If you want to be a bad product manager, don’t worry about the details of your product. Sure, that one section of the web site won’t work with Firefox. Okay, there’s a few extra pages you have to click through when you register. Yeah, the carrying case sometimes can break if you’re holding the product incorrectly. But people don’t care about that — you’ve got such a great product that they won’t worry about these little issues at all. They’ll totally forget about those small things when they realize how incredible the product is. You’re so far ahead of your competitors that, no matter what bugs or defects you find, it doesn’t matter.

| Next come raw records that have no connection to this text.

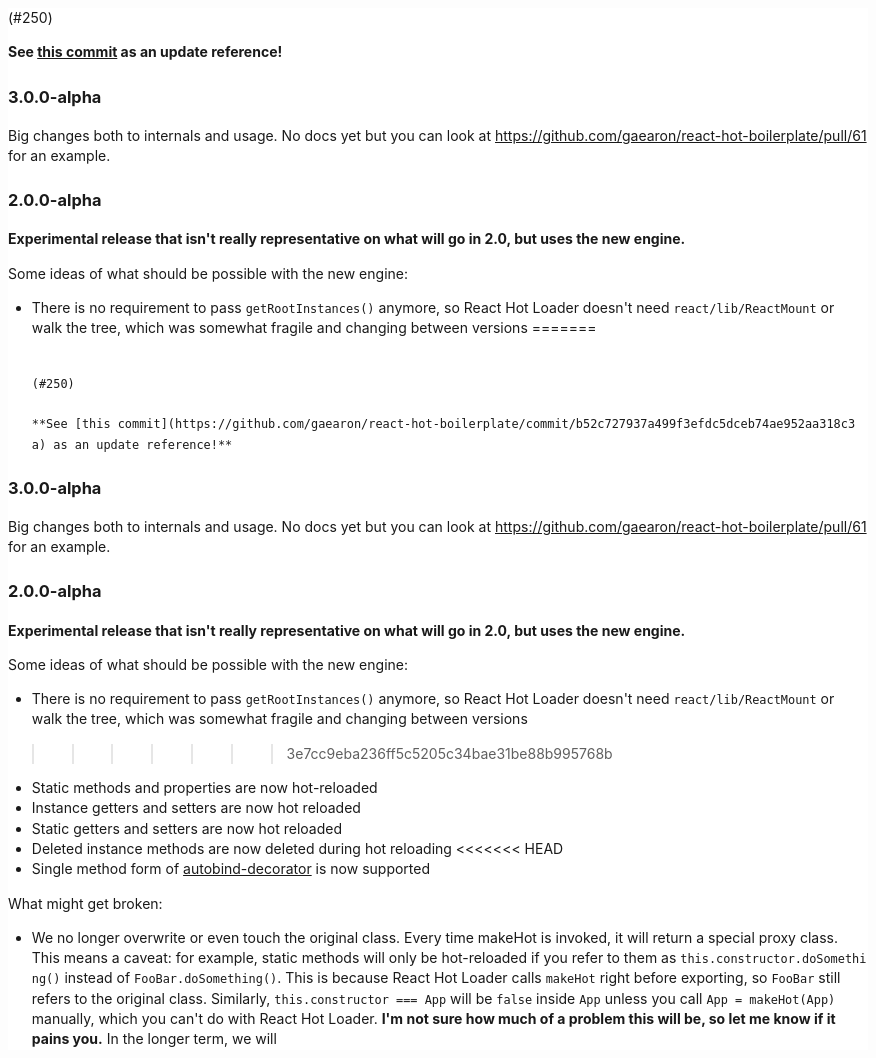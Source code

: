 (#250)

**See
[this commit](https://github.com/gaearon/react-hot-boilerplate/commit/b52c727937a499f3efdc5dceb74ae952aa318c3a)
as an update reference!**

### 3.0.0-alpha

Big changes both to internals and usage. No docs yet but you can look at
https://github.com/gaearon/react-hot-boilerplate/pull/61 for an example.

### 2.0.0-alpha

**Experimental release that isn't really representative on what will go in 2.0,
but uses the new engine.**

Some ideas of what should be possible with the new engine:

* There is no requirement to pass `getRootInstances()` anymore, so React Hot
  Loader doesn't need `react/lib/ReactMount` or walk the tree, which was
  somewhat fragile and changing between versions
=======
  ```

  (#250)

  **See [this commit](https://github.com/gaearon/react-hot-boilerplate/commit/b52c727937a499f3efdc5dceb74ae952aa318c3a) as an update reference!**

### 3.0.0-alpha

Big changes both to internals and usage. No docs yet but you can look at https://github.com/gaearon/react-hot-boilerplate/pull/61 for an example.

### 2.0.0-alpha

**Experimental release that isn't really representative on what will go in 2.0, but uses the new engine.**

Some ideas of what should be possible with the new engine:

* There is no requirement to pass `getRootInstances()` anymore, so React Hot Loader doesn't need `react/lib/ReactMount` or walk the tree, which was somewhat fragile and changing between versions
>>>>>>> 3e7cc9eba236ff5c5205c34bae31be88b995768b
* Static methods and properties are now hot-reloaded
* Instance getters and setters are now hot reloaded
* Static getters and setters are now hot reloaded
* Deleted instance methods are now deleted during hot reloading
<<<<<<< HEAD
* Single method form of
  [autobind-decorator](https://github.com/andreypopp/autobind-decorator) is now
  supported

What might get broken:

* We no longer overwrite or even touch the original class. Every time makeHot is
  invoked, it will return a special proxy class. This means a caveat: for
  example, static methods will only be hot-reloaded if you refer to them as
  `this.constructor.doSomething()` instead of `FooBar.doSomething()`. This is
  because React Hot Loader calls `makeHot` right before exporting, so `FooBar`
  still refers to the original class. Similarly, `this.constructor === App` will
  be `false` inside `App` unless you call `App = makeHot(App)` manually, which
  you can't do with React Hot Loader. **I'm not sure how much of a problem this
  will be, so let me know if it pains you.** In the longer term, we will
  ```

If you want to be a good product manager, sweat the small stuff. Overlooking the details is dangerous for a few reasons:

  1. The sum of many small problems may equal a big problem. One defect or idiosyncrasy will not ruin the experience of using a good product, but when you add up enough of those little issues, they can become substantial. A web site with one minor bug is not noticeable. Two bugs that disrupt someone’s experience is annoying but tolerable. As the number of problems grows, the more the person becomes aware of them, and each subsequent issue encountered becomes more and more annoying.
  2. That one overlooked detail may be very important. For a web site, a very awkward interface design on your Terms and Conditions page is much less significant than on your Home Page or on your Checkout Confirmation page. Or, for a product where users regularly repeat the same steps, an extra click or scroll or keyboard entry each time may turn from unnoticeable to aggravating in a short period of time.

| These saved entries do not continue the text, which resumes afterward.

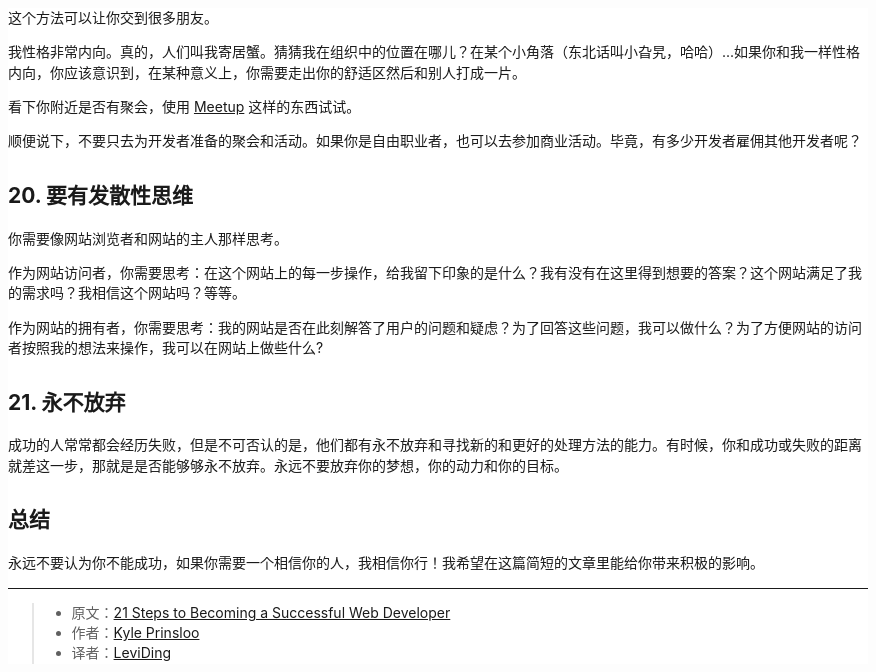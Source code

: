 这个方法可以让你交到很多朋友。

我性格非常内向。真的，人们叫我寄居蟹。猜猜我在组织中的位置在哪儿？在某个小角落（东北话叫小旮旯，哈哈）...如果你和我一样性格内向，你应该意识到，在某种意义上，你需要走出你的舒适区然后和别人打成一片。

看下你附近是否有聚会，使用 [Meetup](https://www.meetup.com/topics/web-development/) 这样的东西试试。

顺便说下，不要只去为开发者准备的聚会和活动。如果你是自由职业者，也可以去参加商业活动。毕竟，有多少开发者雇佣其他开发者呢？


## 20. 要有发散性思维

你需要像网站浏览者和网站的主人那样思考。

作为网站访问者，你需要思考：在这个网站上的每一步操作，给我留下印象的是什么？我有没有在这里得到想要的答案？这个网站满足了我的需求吗？我相信这个网站吗？等等。

作为网站的拥有者，你需要思考：我的网站是否在此刻解答了用户的问题和疑虑？为了回答这些问题，我可以做什么？为了方便网站的访问者按照我的想法来操作，我可以在网站上做些什么?


## 21. 永不放弃

成功的人常常都会经历失败，但是不可否认的是，他们都有永不放弃和寻找新的和更好的处理方法的能力。有时候，你和成功或失败的距离就差这一步，那就是是否能够够永不放弃。永远不要放弃你的梦想，你的动力和你的目标。


## 总结

永远不要认为你不能成功，如果你需要一个相信你的人，我相信你行！我希望在这篇简短的文章里能给你带来积极的影响。

---

> * 原文：[21 Steps to Becoming a Successful Web Developer](https://www.sitepoint.com/21-steps-to-becoming-a-successful-web-developer/)
> * 作者：[Kyle Prinsloo](https://www.sitepoint.com/author/kprinsloo/)
> * 译者：[LeviDing](https://leviding.com)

  3. The details may be the differentiator. While you may be convinced that your product is so far ahead of the competition that customers will tolerate flaws, your customers may not agree. Their willingness to put up with defects depends on how important the problem is that your product solves, and how well other products can solve the same problem. Yes, the competition’s product may not meet all of their needs, but at least it does not crash their computer every once in a while. Sure, the other bank’s web site does not have as many nice features, but it is a lot easier to use.

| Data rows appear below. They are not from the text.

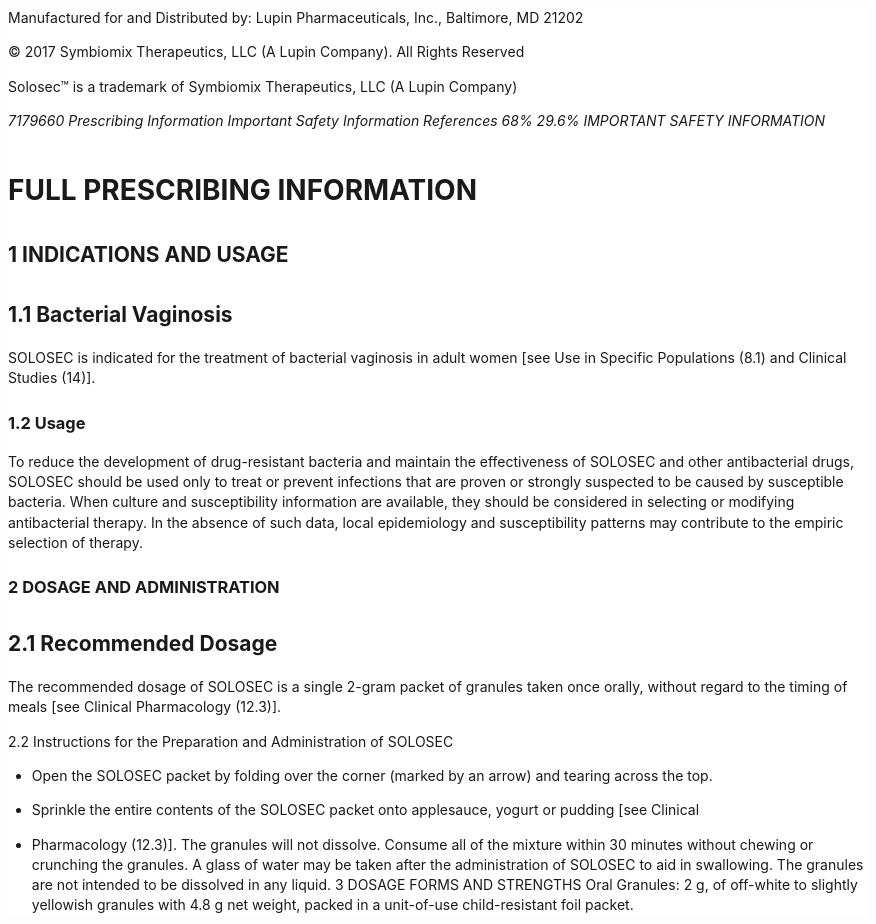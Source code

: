 
Manufactured for and Distributed by: Lupin Pharmaceuticals, Inc., Baltimore, MD 21202

© 2017 Symbiomix Therapeutics, LLC (A Lupin Company). All Rights Reserved

Solosec™ is a trademark of Symbiomix Therapeutics, LLC (A Lupin Company)

*7179660
Prescribing
Information
Important
Safety
Information
References
68%
29.6%
IMPORTANT SAFETY INFORMATION*
# FULL PRESCRIBING INFORMATION

## 1 INDICATIONS AND USAGE

## 1.1 Bacterial Vaginosis

SOLOSEC is indicated for the treatment of bacterial vaginosis in adult women [see Use in Specific Populations (8.1) and Clinical Studies (14)].

### 1.2 Usage

To reduce the development of drug-resistant bacteria and maintain the effectiveness of SOLOSEC and other antibacterial drugs, SOLOSEC should be used only to treat or prevent infections that are proven or strongly suspected to be caused by susceptible bacteria. When culture and susceptibility information are available, they should be considered in selecting or modifying antibacterial therapy. In the absence of such data, local epidemiology and susceptibility patterns may contribute to the empiric selection of therapy.

### 2 DOSAGE AND ADMINISTRATION

## 2.1 Recommended Dosage

The recommended dosage of SOLOSEC is a single 2-gram packet of granules taken once orally, without regard to the timing of meals [see Clinical Pharmacology (12.3)].

2.2 Instructions for the Preparation and Administration of SOLOSEC

* Open the SOLOSEC packet by folding over the corner (marked by an arrow) and tearing across the top.

* Sprinkle the entire contents of the SOLOSEC packet onto applesauce, yogurt or pudding [see Clinical 

* Pharmacology (12.3)]. The granules will not dissolve. Consume all of the mixture within 30 minutes without chewing or crunching the granules. A glass of water may be taken after the administration of SOLOSEC to aid in swallowing.
The granules are not intended to be dissolved in any liquid.
3 DOSAGE FORMS AND STRENGTHS
Oral Granules: 2 g, of off-white to slightly yellowish granules with 4.8 g net weight, packed in a unit-of-use child-resistant foil packet.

There is a balance that product managers need to find, of course. “No defects” may be cost prohibitive or just technically nearly impossible. Or, it could be that all the bugs and defects could be fixed, but the resources required to do so would then not be able to make other product enhancements that are more important. This is a challenge for product managers — to realize what is “good enough” when it comes to quality and attention to detail, and whether “good enough” really is good enough.

Regardless of how you find that balance, realize that the details do matter. Ignoring them entirely or merely delegating them to others to figure out may not be enough. So many of the products classified under that most exalted banner of “delighting the customer” belong there because of their near perfection in their incredible attention to detail. As Charles Eames said, “The details are not the details. They make the design.”